Although the listing contains pictures, reproduce only its text, exactly as written.

--- Data section Enclosed Below ---

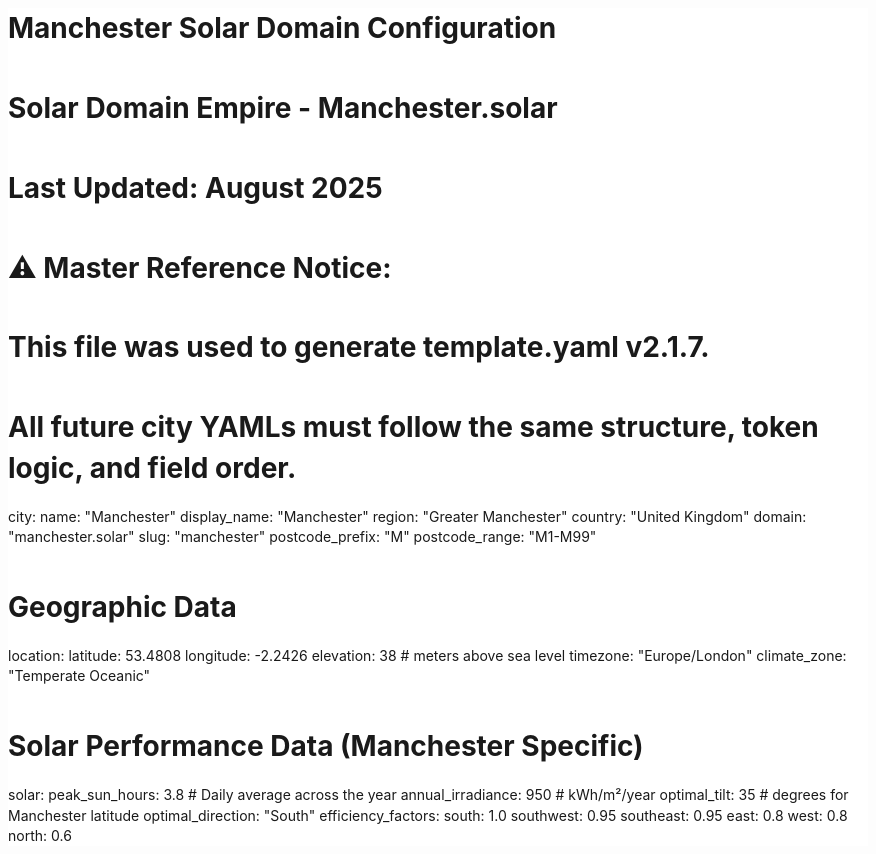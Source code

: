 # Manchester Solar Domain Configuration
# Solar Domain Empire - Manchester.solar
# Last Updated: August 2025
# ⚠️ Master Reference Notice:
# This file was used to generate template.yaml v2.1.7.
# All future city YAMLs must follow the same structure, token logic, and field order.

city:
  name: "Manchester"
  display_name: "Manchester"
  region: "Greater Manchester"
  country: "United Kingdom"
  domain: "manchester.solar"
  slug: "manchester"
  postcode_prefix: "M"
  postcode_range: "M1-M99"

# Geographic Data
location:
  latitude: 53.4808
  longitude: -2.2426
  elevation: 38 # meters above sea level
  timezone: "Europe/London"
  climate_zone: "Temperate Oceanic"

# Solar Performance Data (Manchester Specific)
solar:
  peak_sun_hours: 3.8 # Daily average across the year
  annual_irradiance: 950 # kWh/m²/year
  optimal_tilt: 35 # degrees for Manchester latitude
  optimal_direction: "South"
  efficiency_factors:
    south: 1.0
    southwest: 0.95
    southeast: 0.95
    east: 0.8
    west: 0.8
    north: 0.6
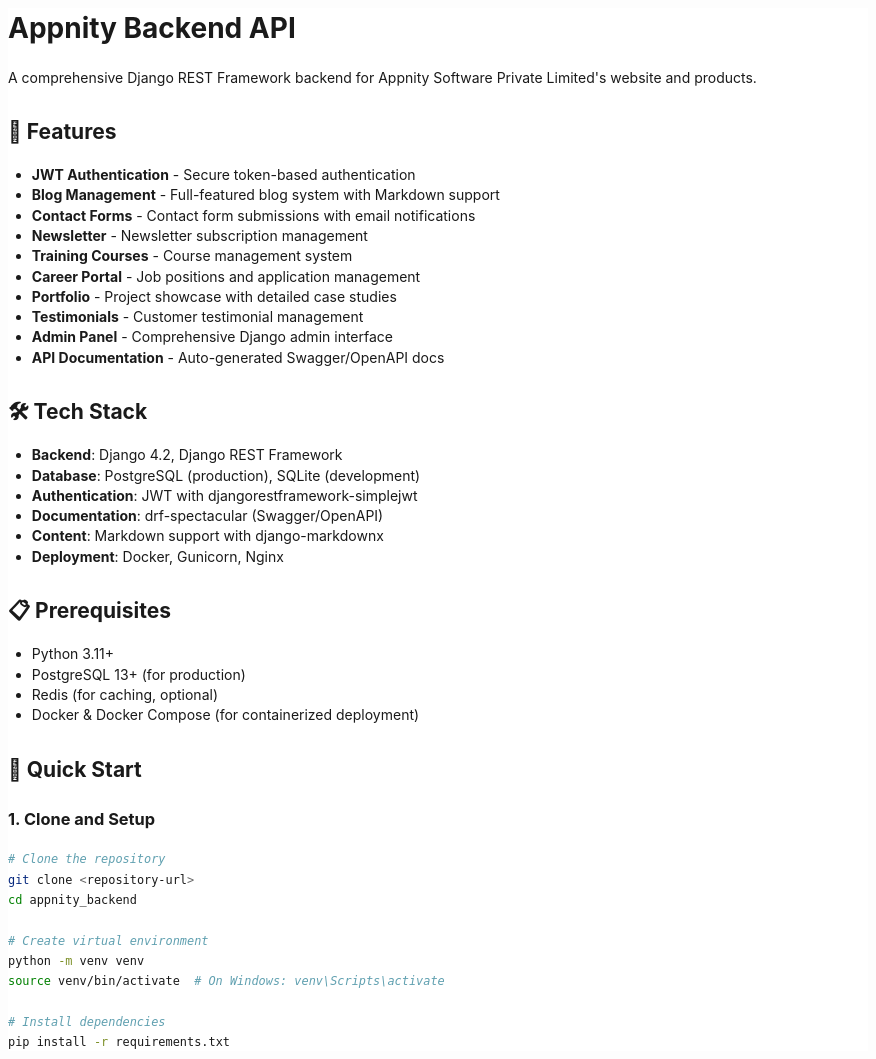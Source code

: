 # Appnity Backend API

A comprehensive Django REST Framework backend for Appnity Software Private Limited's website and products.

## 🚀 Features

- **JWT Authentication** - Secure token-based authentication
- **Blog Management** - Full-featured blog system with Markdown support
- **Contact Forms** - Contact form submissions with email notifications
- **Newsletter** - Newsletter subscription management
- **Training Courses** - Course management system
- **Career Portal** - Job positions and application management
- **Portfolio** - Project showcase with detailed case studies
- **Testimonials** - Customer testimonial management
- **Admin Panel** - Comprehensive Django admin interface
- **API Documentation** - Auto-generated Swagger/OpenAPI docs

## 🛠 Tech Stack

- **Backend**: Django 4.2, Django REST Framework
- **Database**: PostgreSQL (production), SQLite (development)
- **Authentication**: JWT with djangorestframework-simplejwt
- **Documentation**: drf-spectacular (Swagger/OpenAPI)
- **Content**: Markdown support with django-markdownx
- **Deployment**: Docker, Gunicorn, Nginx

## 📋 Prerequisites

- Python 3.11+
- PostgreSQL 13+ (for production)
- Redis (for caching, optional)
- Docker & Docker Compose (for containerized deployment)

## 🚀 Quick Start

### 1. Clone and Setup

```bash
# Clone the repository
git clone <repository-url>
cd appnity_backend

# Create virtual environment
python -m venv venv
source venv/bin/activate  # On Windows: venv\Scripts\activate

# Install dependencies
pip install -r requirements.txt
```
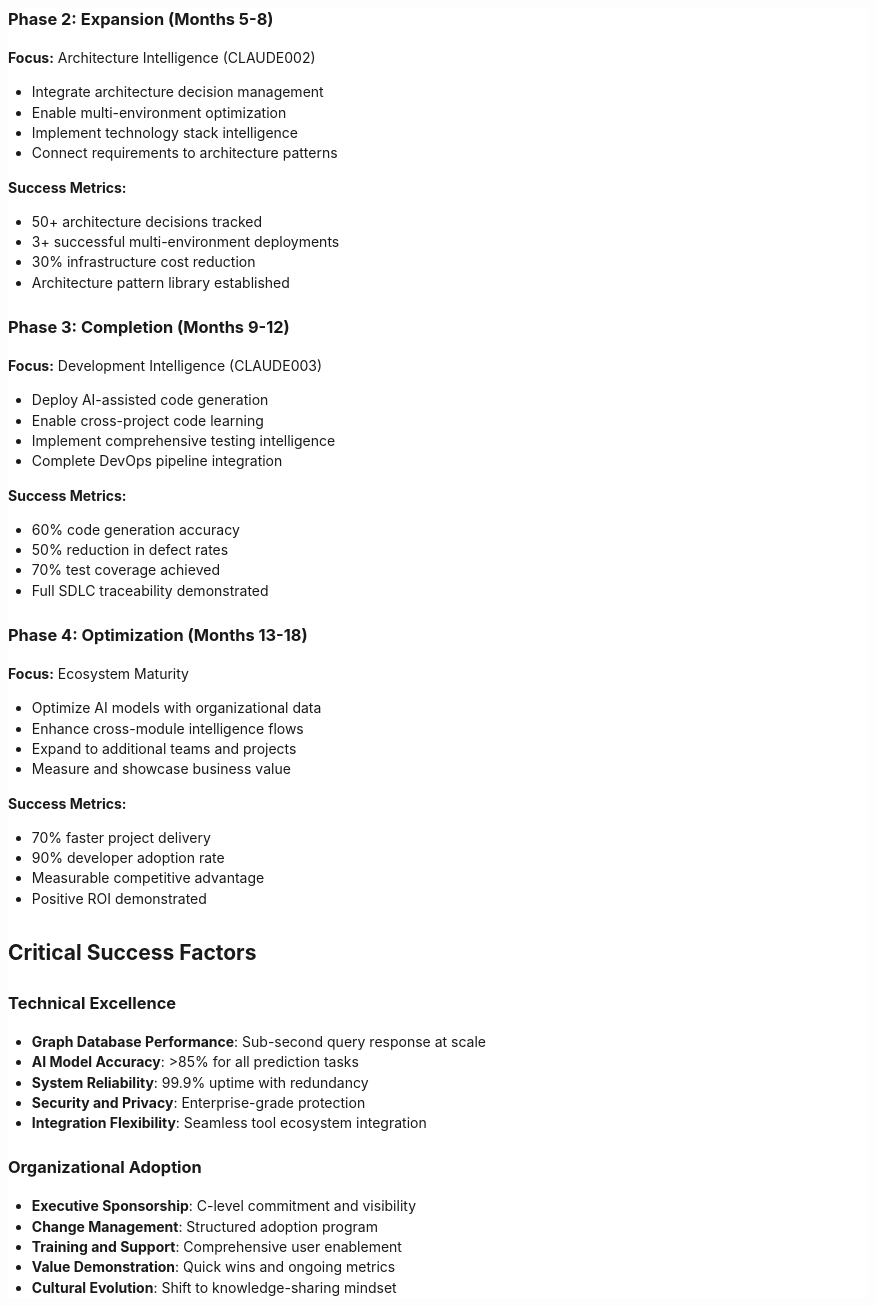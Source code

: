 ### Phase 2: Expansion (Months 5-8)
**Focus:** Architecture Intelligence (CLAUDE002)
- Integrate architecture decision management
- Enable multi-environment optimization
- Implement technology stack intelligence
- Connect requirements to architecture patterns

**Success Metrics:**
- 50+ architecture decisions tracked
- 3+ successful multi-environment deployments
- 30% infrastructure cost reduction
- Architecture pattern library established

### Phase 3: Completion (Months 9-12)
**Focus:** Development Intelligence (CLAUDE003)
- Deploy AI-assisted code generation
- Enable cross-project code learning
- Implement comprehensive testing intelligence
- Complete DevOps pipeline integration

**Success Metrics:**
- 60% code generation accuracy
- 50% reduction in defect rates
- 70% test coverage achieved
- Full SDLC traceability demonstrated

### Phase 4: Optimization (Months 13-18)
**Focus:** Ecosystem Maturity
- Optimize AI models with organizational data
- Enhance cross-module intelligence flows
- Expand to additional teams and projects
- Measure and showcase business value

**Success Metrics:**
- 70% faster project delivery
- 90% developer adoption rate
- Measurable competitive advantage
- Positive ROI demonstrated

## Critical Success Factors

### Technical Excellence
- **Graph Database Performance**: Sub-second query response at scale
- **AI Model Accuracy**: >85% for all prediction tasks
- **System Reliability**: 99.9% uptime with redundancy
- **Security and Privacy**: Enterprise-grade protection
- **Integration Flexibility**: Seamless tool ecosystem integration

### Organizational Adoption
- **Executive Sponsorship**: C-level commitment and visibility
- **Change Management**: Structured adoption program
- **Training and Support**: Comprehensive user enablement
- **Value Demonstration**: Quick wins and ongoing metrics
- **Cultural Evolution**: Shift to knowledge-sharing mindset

--- End of Enclosed Data section ---

**Completed task**
Source code

: # Manchester Solar Domain Configuration
# Solar Domain Empire - Manchester.solar
# Last Updated: August 2025
# ⚠️ Master Reference Notice:
# This file was used to generate template.yaml v2.1.7.
# All future city YAMLs must follow the same structure, token logic, and field order.

city:
  name: "Manchester"
  display_name: "Manchester"
  region: "Greater Manchester"
  country: "United Kingdom"
  domain: "manchester.solar"
  slug: "manchester"
  postcode_prefix: "M"
  postcode_range: "M1-M99"

# Geographic Data
location:
  latitude: 53.4808
  longitude: -2.2426
  elevation: 38 # meters above sea level
  timezone: "Europe/London"
  climate_zone: "Temperate Oceanic"

# Solar Performance Data (Manchester Specific)
solar:
  peak_sun_hours: 3.8 # Daily average across the year
  annual_irradiance: 950 # kWh/m²/year
  optimal_tilt: 35 # degrees for Manchester latitude
  optimal_direction: "South"
  efficiency_factors:
    south: 1.0
    southwest: 0.95
    southeast: 0.95
    east: 0.8
    west: 0.8
    north: 0.6
Source code

: # Appnity Backend API

A comprehensive Django REST Framework backend for Appnity Software Private Limited's website and products.

## 🚀 Features

- **JWT Authentication** - Secure token-based authentication
- **Blog Management** - Full-featured blog system with Markdown support
- **Contact Forms** - Contact form submissions with email notifications
- **Newsletter** - Newsletter subscription management
- **Training Courses** - Course management system
- **Career Portal** - Job positions and application management
- **Portfolio** - Project showcase with detailed case studies
- **Testimonials** - Customer testimonial management
- **Admin Panel** - Comprehensive Django admin interface
- **API Documentation** - Auto-generated Swagger/OpenAPI docs

## 🛠 Tech Stack

- **Backend**: Django 4.2, Django REST Framework
- **Database**: PostgreSQL (production), SQLite (development)
- **Authentication**: JWT with djangorestframework-simplejwt
- **Documentation**: drf-spectacular (Swagger/OpenAPI)
- **Content**: Markdown support with django-markdownx
- **Deployment**: Docker, Gunicorn, Nginx

## 📋 Prerequisites

- Python 3.11+
- PostgreSQL 13+ (for production)
- Redis (for caching, optional)
- Docker & Docker Compose (for containerized deployment)

## 🚀 Quick Start

### 1. Clone and Setup

```bash
# Clone the repository
git clone <repository-url>
cd appnity_backend

# Create virtual environment
python -m venv venv
source venv/bin/activate  # On Windows: venv\Scripts\activate

# Install dependencies
pip install -r requirements.txt
```
Source code

: ### Phase 2: Expansion (Months 5-8)
**Focus:** Architecture Intelligence (CLAUDE002)
- Integrate architecture decision management
- Enable multi-environment optimization
- Implement technology stack intelligence
- Connect requirements to architecture patterns

**Success Metrics:**
- 50+ architecture decisions tracked
- 3+ successful multi-environment deployments
- 30% infrastructure cost reduction
- Architecture pattern library established

### Phase 3: Completion (Months 9-12)
**Focus:** Development Intelligence (CLAUDE003)
- Deploy AI-assisted code generation
- Enable cross-project code learning
- Implement comprehensive testing intelligence
- Complete DevOps pipeline integration

**Success Metrics:**
- 60% code generation accuracy
- 50% reduction in defect rates
- 70% test coverage achieved
- Full SDLC traceability demonstrated

### Phase 4: Optimization (Months 13-18)
**Focus:** Ecosystem Maturity
- Optimize AI models with organizational data
- Enhance cross-module intelligence flows
- Expand to additional teams and projects
- Measure and showcase business value

**Success Metrics:**
- 70% faster project delivery
- 90% developer adoption rate
- Measurable competitive advantage
- Positive ROI demonstrated

## Critical Success Factors

### Technical Excellence
- **Graph Database Performance**: Sub-second query response at scale
- **AI Model Accuracy**: >85% for all prediction tasks
- **System Reliability**: 99.9% uptime with redundancy
- **Security and Privacy**: Enterprise-grade protection
- **Integration Flexibility**: Seamless tool ecosystem integration

### Organizational Adoption
- **Executive Sponsorship**: C-level commitment and visibility
- **Change Management**: Structured adoption program
- **Training and Support**: Comprehensive user enablement
- **Value Demonstration**: Quick wins and ongoing metrics
- **Cultural Evolution**: Shift to knowledge-sharing mindset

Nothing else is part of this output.